## [INPUT]
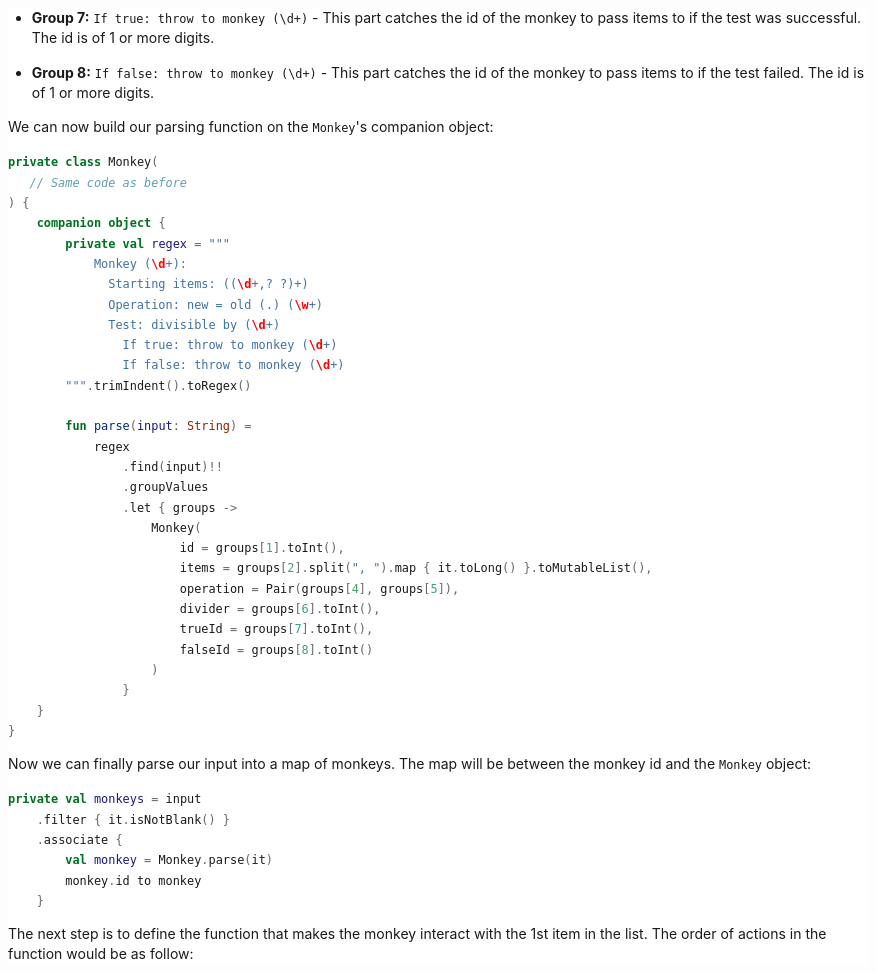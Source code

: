 * **Group 7:** `If true: throw to monkey (\d+)` - This part catches the id of the monkey to pass items to if the test was successful. The id is of 1 or more digits.
    
* **Group 8:** `If false: throw to monkey (\d+)` - This part catches the id of the monkey to pass items to if the test failed. The id is of 1 or more digits.
    

We can now build our parsing function on the `Monkey`'s companion object:

```kotlin
private class Monkey(
   // Same code as before
) {
    companion object {
        private val regex = """
            Monkey (\d+):
              Starting items: ((\d+,? ?)+)
              Operation: new = old (.) (\w+)
              Test: divisible by (\d+)
                If true: throw to monkey (\d+)
                If false: throw to monkey (\d+)
        """.trimIndent().toRegex()

        fun parse(input: String) =
            regex
                .find(input)!!
                .groupValues
                .let { groups ->
                    Monkey(
                        id = groups[1].toInt(),
                        items = groups[2].split(", ").map { it.toLong() }.toMutableList(),
                        operation = Pair(groups[4], groups[5]),
                        divider = groups[6].toInt(),
                        trueId = groups[7].toInt(),
                        falseId = groups[8].toInt()
                    )
                }
    }
}
```

Now we can finally parse our input into a map of monkeys. The map will be between the monkey id and the `Monkey` object:

```kotlin
private val monkeys = input
    .filter { it.isNotBlank() }
    .associate {
        val monkey = Monkey.parse(it)
        monkey.id to monkey
    }
```

The next step is to define the function that makes the monkey interact with the 1st item in the list. The order of actions in the function would be as follow:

## [EXERCISE BRIEF]
Any images must be dropped; all other material is to be printed exactly.

## [RESULT FOR THIS TASK]
Source code

: * **Group 7:** `If true: throw to monkey (\d+)` - This part catches the id of the monkey to pass items to if the test was successful. The id is of 1 or more digits.
    
* **Group 8:** `If false: throw to monkey (\d+)` - This part catches the id of the monkey to pass items to if the test failed. The id is of 1 or more digits.
    

We can now build our parsing function on the `Monkey`'s companion object:

```kotlin
private class Monkey(
   // Same code as before
) {
    companion object {
        private val regex = """
            Monkey (\d+):
              Starting items: ((\d+,? ?)+)
              Operation: new = old (.) (\w+)
              Test: divisible by (\d+)
                If true: throw to monkey (\d+)
                If false: throw to monkey (\d+)
        """.trimIndent().toRegex()

        fun parse(input: String) =
            regex
                .find(input)!!
                .groupValues
                .let { groups ->
                    Monkey(
                        id = groups[1].toInt(),
                        items = groups[2].split(", ").map { it.toLong() }.toMutableList(),
                        operation = Pair(groups[4], groups[5]),
                        divider = groups[6].toInt(),
                        trueId = groups[7].toInt(),
                        falseId = groups[8].toInt()
                    )
                }
    }
}
```

Now we can finally parse our input into a map of monkeys. The map will be between the monkey id and the `Monkey` object:

```kotlin
private val monkeys = input
    .filter { it.isNotBlank() }
    .associate {
        val monkey = Monkey.parse(it)
        monkey.id to monkey
    }
```

The next step is to define the function that makes the monkey interact with the 1st item in the list. The order of actions in the function would be as follow:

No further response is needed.